Tuesday, March 23, 2010

The Halifax Life Girls Reunion

“Sometimes being a friend means mastering the art of timing. There is a time for silence. A time to let go and allow people to hurl themselves into their own destiny. And a time to prepare to pick up the pieces when it's all over.”
- Gloria Naylor



Twenty three years ago I worked at a small life insurance company called Halifax Life. It was an interesting company staffed by a hundred people, most of them young. Our president and vice president were in their thirties. There was a group of women, all single (except one) and all in our late twenties and early thirties. We were smart and pretty professionals with bright hopes and promising futures. We used to lunch together and share stories of romances and adventures. The last time I was with them all, was at my wedding. Most of us lost touch in the years of marriage and children.

My friend Gail is one of the women I met at Halifax Life. Over these twenty-three years, Gail went on to become one of my dearest friends. We share family holidays and spa days. We sit on the Board of West Toronto Community Legal Services together. It was after a recent Board meeting that we began talking about our days at Halifax Life and the women who made up our group. And we decided to try and reunite the gang for a Halifax Life Girls Reunion Dinner.

Gail contacted Julie who she remains in touch with. I found Cecilia and Colleen. We have no idea how to contact Lorrie who moved to England more than twenty years ago. We are all married now except the only one of us who was married in our original group - she is now single. In a couple of weeks, we will meet and get caught up on the years which have passed in a blur.
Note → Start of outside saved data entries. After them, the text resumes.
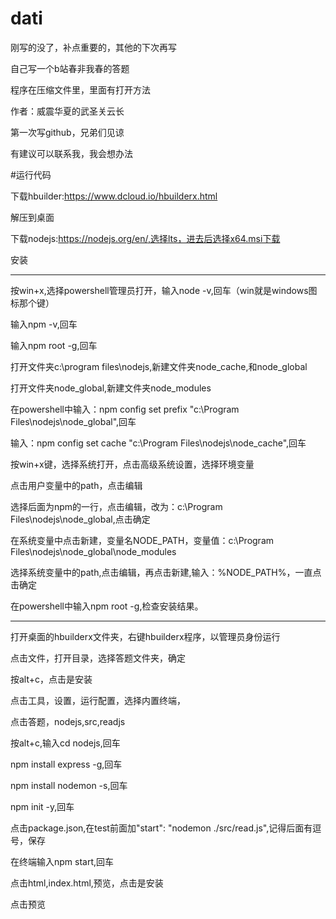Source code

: # dati

刚写的没了，补点重要的，其他的下次再写

自己写一个b站春非我春的答题

程序在压缩文件里，里面有打开方法

作者：威震华夏的武圣关云长

第一次写github，兄弟们见谅

有建议可以联系我，我会想办法

#运行代码

下载hbuilder:https://www.dcloud.io/hbuilderx.html

解压到桌面

下载nodejs:https://nodejs.org/en/,选择lts，进去后选择x64.msi下载

安装

-------

按win+x,选择powershell管理员打开，输入node -v,回车（win就是windows图标那个键）

输入npm -v,回车

输入npm root -g,回车

打开文件夹c:\program files\nodejs,新建文件夹node_cache,和node_global

打开文件夹node_global,新建文件夹node_modules

在powershell中输入：npm config set prefix "c:\Program Files\nodejs\node_global",回车

输入：npm config set cache "c:\Program Files\nodejs\node_cache",回车

按win+x键，选择系统打开，点击高级系统设置，选择环境变量

点击用户变量中的path，点击编辑

选择后面为npm的一行，点击编辑，改为：c:\Program Files\nodejs\node_global,点击确定

在系统变量中点击新建，变量名NODE_PATH，变量值：c:\Program Files\nodejs\node_global\node_modules

选择系统变量中的path,点击编辑，再点击新建,输入：%NODE_PATH%，一直点击确定

在powershell中输入npm root -g,检查安装结果。

-----------

打开桌面的hbuilderx文件夹，右键hbuilderx程序，以管理员身份运行

点击文件，打开目录，选择答题文件夹，确定

按alt+c，点击是安装

点击工具，设置，运行配置，选择内置终端，

点击答题，nodejs,src,readjs

按alt+c,输入cd nodejs,回车

npm install express -g,回车

npm install nodemon -s,回车

npm init -y,回车

点击package.json,在test前面加"start": "nodemon ./src/read.js",记得后面有逗号，保存

在终端输入npm start,回车

点击html,index.html,预览，点击是安装

点击预览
Part of me thinks I should send them a picture so they don't have to work, not to register on their faces, the surprise of seeing me as an over-weight middle-aged woman. Julie has seen me recently so no concern there but Colleen and Cecilia have not. Of course, they too are now middle-aged but I expect they are as trim and lovely as they were all those years ago. Of course it really won't matter. I don't think it will take long until all our eyes see past the extra pounds, wrinkles and changes of these last years and look straight into the hearts of the lovely young women we still are.